*Exercise directions*:
Check the listing below for lines with the word "test" and say how many there are, with nothing but the number.

*Provided material*:
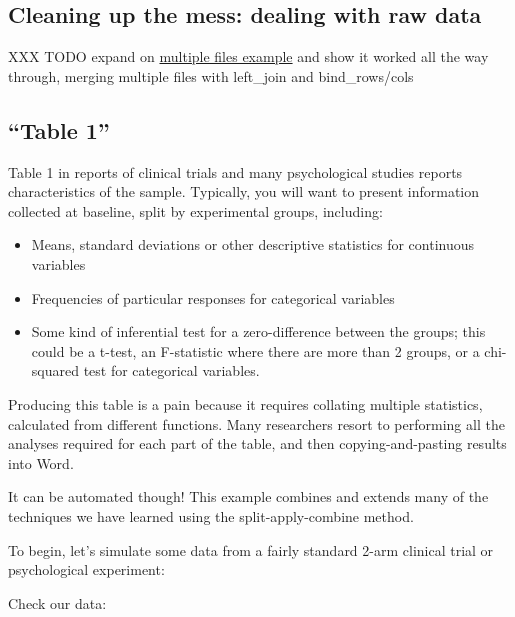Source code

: \documentclass[]{article}
\providecommand{\tightlist}{%
  \setlength{\itemsep}{0pt}\setlength{\parskip}{0pt}}
\theoremstyle{definition}
\theoremstyle{definition}
\theoremstyle{definition}
\theoremstyle{remark}
\begin{document}
\subsection*{Cleaning up the mess: dealing with raw
data}\label{raw-data-mess}

XXX TODO expand on \protect\hyperlink{multiple-raw-data-files}{multiple
files example} and show it worked all the way through, merging multiple
files with left\_join and bind\_rows/cols

\subsection*{\texorpdfstring{``Table 1''}{Table 1}}\label{table1}

Table 1 in reports of clinical trials and many psychological studies
reports characteristics of the sample. Typically, you will want to
present information collected at baseline, split by experimental groups,
including:

\begin{itemize}
\tightlist
\item
  Means, standard deviations or other descriptive statistics for
  continuous variables
\item
  Frequencies of particular responses for categorical variables
\item
  Some kind of inferential test for a zero-difference between the
  groups; this could be a t-test, an F-statistic where there are more
  than 2 groups, or a chi-squared test for categorical variables.
\end{itemize}

Producing this table is a pain because it requires collating multiple
statistics, calculated from different functions. Many researchers resort
to performing all the analyses required for each part of the table, and
then copying-and-pasting results into Word.

It can be automated though! This example combines and extends many of
the techniques we have learned using the split-apply-combine method.

To begin, let's simulate some data from a fairly standard 2-arm clinical
trial or psychological experiment:

Check our data:
\end{document}
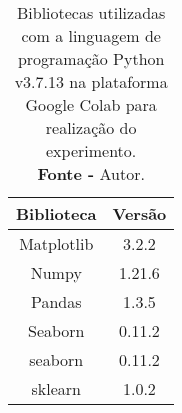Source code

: \begin{table}[H]
\centering
\begin{tabular}{@{}cc@{}}
\toprule
\textbf{Biblioteca} & \textbf{Versão} \\ \midrule
Matplotlib          & 3.2.2           \\
Numpy               & 1.21.6          \\
Pandas              & 1.3.5           \\
Seaborn             & 0.11.2          \\
seaborn	            & 0.11.2          \\
sklearn	            & 1.0.2           \\
\bottomrule
\end{tabular}
\caption{Bibliotecas utilizadas com a linguagem de programação Python v3.7.13 na plataforma Google Colab para realização do experimento. \\ \textbf{Fonte -} Autor.}
\label{tab: bibliotecas-python}
\end{table}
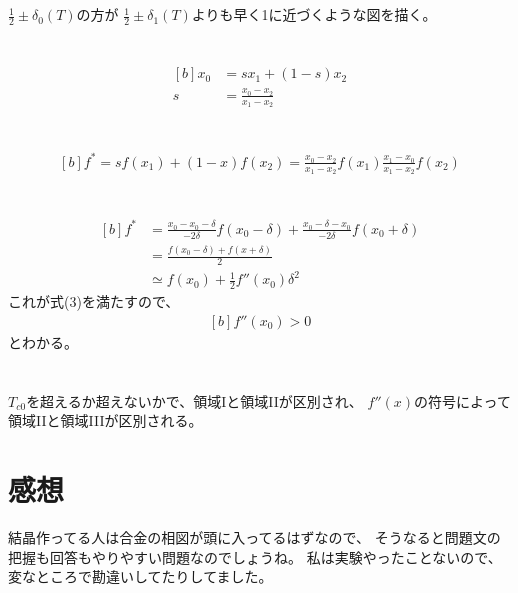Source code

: \documentclass[../ap_2022.tex]{subfiles}
\begin{document}
\section{}
\(\frac{1}{2}\pm\delta_0(T)\)の方が
\(\frac{1}{2}\pm\delta_1(T)\)よりも早く1に近づくような図を描く。

\section{}
\begin{equation}\begin{aligned}[b]
    x_0 &= sx_1+(1-s)x_2\\
    s &= \frac{x_0-x_2}{x_1-x_2}
\end{aligned}\end{equation}

\section{}
\begin{equation}\begin{aligned}[b]
    f^* = sf(x_1)+(1-x)f(x_2) = \frac{x_0-x_2}{x_1-x_2}f(x_1)\frac{x_1-x_0}{x_1-x_2}f(x_2)
\end{aligned}\end{equation}

\section{}
\begin{equation}\begin{aligned}[b]
    f^* &= \frac{x_0-x_0-\delta}{-2\delta}f(x_0-\delta)+\frac{x_0-\delta-x_0}{-2\delta}f(x_0+\delta)\\
    &=\frac{f(x_0-\delta)+f(x+\delta)}{2} \\
    &\simeq f(x_0)+\frac{1}{2}f''(x_0)\delta ^2
\end{aligned}\end{equation}
これが式(3)を満たすので、
\begin{equation}\begin{aligned}[b]
    f''(x_0)>0
\end{aligned}\end{equation}
とわかる。

\section{}
\(T_{c0}\)を超えるか超えないかで、領域Iと領域IIが区別され、
\(f''(x)\)の符号によって領域IIと領域IIIが区別される。

\section*{感想}
結晶作ってる人は合金の相図が頭に入ってるはずなので、
そうなると問題文の把握も回答もやりやすい問題なのでしょうね。
私は実験やったことないので、変なところで勘違いしてたりしてました。
\end{document}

*Exercise response*:
3